**Task**
Scan the records for the word "eJournals". Return each line where it is found.
━━━━━ Source information ━━━━━
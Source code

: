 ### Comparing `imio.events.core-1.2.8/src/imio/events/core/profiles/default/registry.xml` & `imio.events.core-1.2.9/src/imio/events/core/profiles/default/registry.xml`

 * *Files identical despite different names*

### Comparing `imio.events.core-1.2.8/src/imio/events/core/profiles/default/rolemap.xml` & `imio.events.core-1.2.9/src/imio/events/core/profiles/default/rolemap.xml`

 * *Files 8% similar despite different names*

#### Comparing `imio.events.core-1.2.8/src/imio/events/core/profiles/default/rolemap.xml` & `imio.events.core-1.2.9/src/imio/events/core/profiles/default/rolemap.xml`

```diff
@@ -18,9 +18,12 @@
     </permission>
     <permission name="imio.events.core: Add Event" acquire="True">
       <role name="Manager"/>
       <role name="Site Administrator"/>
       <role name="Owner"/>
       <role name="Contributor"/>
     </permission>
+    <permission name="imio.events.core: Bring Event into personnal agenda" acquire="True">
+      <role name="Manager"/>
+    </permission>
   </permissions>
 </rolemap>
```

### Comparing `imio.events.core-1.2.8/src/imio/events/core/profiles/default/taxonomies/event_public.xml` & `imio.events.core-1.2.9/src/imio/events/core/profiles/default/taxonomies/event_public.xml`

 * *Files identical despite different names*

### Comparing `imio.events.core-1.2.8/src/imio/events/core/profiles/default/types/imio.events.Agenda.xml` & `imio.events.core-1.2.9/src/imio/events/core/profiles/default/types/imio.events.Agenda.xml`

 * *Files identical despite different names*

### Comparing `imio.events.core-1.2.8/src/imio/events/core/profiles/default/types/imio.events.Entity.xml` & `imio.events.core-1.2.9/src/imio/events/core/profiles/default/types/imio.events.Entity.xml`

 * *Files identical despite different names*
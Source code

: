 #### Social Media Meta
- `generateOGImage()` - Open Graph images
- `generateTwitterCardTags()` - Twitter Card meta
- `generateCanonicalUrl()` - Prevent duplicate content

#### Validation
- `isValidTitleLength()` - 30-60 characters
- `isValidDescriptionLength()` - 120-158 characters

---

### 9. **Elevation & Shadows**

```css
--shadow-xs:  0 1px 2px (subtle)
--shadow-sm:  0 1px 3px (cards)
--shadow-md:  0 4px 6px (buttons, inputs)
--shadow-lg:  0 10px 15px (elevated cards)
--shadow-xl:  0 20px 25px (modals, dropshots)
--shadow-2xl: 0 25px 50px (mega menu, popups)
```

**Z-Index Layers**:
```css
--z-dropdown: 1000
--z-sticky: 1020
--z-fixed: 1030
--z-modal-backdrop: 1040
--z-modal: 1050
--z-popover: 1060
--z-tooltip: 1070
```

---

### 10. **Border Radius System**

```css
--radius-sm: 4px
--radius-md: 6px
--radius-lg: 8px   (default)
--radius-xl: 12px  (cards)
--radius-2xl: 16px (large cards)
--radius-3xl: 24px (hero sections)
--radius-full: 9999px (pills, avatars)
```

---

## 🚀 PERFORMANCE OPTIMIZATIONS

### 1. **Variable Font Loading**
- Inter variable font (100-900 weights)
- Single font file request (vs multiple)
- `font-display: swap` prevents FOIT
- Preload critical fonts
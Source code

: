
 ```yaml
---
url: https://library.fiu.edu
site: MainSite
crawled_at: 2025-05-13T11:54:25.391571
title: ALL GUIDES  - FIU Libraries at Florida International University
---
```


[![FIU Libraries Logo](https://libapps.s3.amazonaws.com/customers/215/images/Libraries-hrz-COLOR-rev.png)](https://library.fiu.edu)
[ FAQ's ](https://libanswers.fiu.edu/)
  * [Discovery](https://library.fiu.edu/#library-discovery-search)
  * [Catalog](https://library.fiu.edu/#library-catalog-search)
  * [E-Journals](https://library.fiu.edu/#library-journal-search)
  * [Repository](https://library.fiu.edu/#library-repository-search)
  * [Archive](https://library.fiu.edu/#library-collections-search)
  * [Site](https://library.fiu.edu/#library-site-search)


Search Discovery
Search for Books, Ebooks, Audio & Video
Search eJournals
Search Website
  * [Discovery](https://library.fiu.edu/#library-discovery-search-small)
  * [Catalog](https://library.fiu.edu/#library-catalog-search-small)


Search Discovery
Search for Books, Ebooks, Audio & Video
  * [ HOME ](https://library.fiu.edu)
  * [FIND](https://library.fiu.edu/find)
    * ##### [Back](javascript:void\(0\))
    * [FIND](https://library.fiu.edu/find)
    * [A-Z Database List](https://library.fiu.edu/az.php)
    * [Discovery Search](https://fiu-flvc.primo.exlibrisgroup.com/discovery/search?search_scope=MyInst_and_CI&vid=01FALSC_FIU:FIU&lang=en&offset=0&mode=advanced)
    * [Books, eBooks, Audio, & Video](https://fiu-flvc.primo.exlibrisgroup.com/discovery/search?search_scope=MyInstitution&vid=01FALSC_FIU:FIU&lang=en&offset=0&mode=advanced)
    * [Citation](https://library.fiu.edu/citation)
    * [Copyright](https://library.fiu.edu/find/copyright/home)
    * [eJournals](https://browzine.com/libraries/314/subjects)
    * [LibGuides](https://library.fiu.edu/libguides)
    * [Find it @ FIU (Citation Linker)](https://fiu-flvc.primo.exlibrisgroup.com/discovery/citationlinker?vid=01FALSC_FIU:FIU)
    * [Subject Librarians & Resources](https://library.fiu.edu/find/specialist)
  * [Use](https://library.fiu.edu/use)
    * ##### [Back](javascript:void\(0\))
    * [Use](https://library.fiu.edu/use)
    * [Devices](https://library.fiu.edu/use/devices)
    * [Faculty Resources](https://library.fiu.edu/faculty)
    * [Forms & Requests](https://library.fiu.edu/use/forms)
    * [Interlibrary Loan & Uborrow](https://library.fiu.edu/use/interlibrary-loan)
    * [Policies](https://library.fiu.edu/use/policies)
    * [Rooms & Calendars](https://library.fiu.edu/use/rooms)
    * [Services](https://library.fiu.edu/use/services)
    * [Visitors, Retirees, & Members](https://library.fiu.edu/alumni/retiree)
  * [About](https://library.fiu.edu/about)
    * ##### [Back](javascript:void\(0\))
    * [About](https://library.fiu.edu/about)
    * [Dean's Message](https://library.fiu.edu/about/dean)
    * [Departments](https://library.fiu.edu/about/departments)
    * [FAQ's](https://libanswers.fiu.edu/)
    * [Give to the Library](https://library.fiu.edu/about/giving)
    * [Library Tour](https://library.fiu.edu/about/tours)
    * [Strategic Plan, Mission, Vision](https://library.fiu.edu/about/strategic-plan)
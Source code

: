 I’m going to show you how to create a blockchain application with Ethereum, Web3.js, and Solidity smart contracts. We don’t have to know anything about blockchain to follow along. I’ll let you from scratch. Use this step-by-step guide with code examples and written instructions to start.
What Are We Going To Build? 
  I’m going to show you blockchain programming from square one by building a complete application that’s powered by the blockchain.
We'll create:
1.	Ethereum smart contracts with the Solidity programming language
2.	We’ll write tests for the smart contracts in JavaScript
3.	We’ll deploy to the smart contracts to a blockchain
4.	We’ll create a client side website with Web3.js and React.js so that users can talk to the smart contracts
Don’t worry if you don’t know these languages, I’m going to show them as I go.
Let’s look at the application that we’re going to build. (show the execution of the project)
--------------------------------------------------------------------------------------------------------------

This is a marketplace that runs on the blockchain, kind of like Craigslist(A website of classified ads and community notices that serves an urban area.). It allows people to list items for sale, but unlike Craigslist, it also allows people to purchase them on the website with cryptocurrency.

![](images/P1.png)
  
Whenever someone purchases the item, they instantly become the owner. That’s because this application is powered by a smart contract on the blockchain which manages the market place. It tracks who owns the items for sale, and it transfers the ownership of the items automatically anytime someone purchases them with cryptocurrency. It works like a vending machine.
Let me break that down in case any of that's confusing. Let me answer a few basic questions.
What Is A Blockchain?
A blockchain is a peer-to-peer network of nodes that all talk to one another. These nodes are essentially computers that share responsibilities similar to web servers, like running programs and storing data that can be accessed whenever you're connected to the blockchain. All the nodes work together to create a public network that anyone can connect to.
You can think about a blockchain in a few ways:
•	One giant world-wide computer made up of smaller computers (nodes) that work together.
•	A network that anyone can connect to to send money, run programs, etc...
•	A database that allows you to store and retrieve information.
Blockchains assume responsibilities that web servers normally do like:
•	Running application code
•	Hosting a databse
━━━━━
**Answer box**
Search eJournals
    * [eJournals](https://browzine.com/libraries/314/subjects)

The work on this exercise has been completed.